Faculty, students, researchers, and librarians can now create archived collections of Web sites through the California Digital Library’s Web Archiving Service – a way to preserve information on the Web that could otherwise be removed or deleted.
The frequency with which Web pages disappear is an “inherent vulnerability” for faculty and students presenting papers and research, said Tracy Seneca, the library’s Web archiving service manager. It’s difficult to validate online sources, she said, because cited links die, on average, three or four years after they were created.
“Government information is disappearing at the federal level and at the local level,” Ms. Seneca said. “All it takes is taking that document off of one server and it’s gone.”
With the service, clients — which include the University of California — can act as curators of a collection of Web sites, choosing which pages to archive and accessing them through a Web interface, Ms. Seneca said. Those collections can then be made available to the public.

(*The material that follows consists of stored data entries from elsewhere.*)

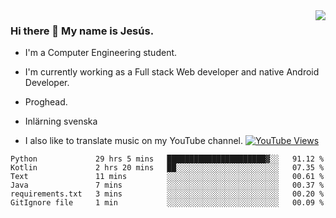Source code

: <img align='right' src="https://github-readme-stats.vercel.app/api/top-langs/?username=JesusJimenezG&layout=compact&theme=dracula">

### Hi there 👋 My name is Jesús.
- I'm a Computer Engineering student.
- I'm currently working as a Full stack Web developer and native Android Developer.

- Proghead.
- Inlärning svenska
- I also like to translate music on my YouTube channel. [![YouTube Views](https://img.shields.io/youtube/channel/views/UCWnlcC4_sV9Imcy9ysQpxHA?style=social)](https://www.youtube.com/channel/UCWnlcC4_sV9Imcy9ysQpxHA)

<!--START_SECTION:waka-->

```text
Python             29 hrs 5 mins   ██████████████████████▓░░   91.12 %
Kotlin             2 hrs 20 mins   ██░░░░░░░░░░░░░░░░░░░░░░░   07.35 %
Text               11 mins         ░░░░░░░░░░░░░░░░░░░░░░░░░   00.61 %
Java               7 mins          ░░░░░░░░░░░░░░░░░░░░░░░░░   00.37 %
requirements.txt   3 mins          ░░░░░░░░░░░░░░░░░░░░░░░░░   00.20 %
GitIgnore file     1 min           ░░░░░░░░░░░░░░░░░░░░░░░░░   00.09 %
```

<!--END_SECTION:waka-->

<!--
**JesusJimenezG/JesusJimenezG** is a ✨ _special_ ✨ repository because its `README.md` (this file) appears on your GitHub profile.

Here are some ideas to get you started:

- 🔭 I’m currently working on ...
- 🌱 I’m currently learning ...
- 👯 I’m looking to collaborate on ...
- 🤔 I’m looking for help with ...
- 💬 Ask me about ...
- 📫 How to reach me: ...
- 😄 Pronouns: ...
- ⚡ Fun fact: ...
-->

After a client selects a site it wishes to archive, the service will crawl that Web address for 36 hours, being careful “not to be disruptive, especially to information related to events,” she said. The California Digital Library then curates the results and holds them privately for six months, to avoid any copyright violations.
Because the service and its clients are based in California, most of the information stored will initially be local to the state, like Los Angeles government pages, Ms. Seneca said. But it could soon be used to trawl national sites as well.
The library has already created archives of pages about the 2003 California recall election, the 2007 Southern California Wildfires, the Guantanamo Bay Detention Camp, California’s state government, and Middle East politics.
“This is all public domain information that our tax dollars pay for,” Ms. Seneca said. “We need to make sure it doesn’t disappear.”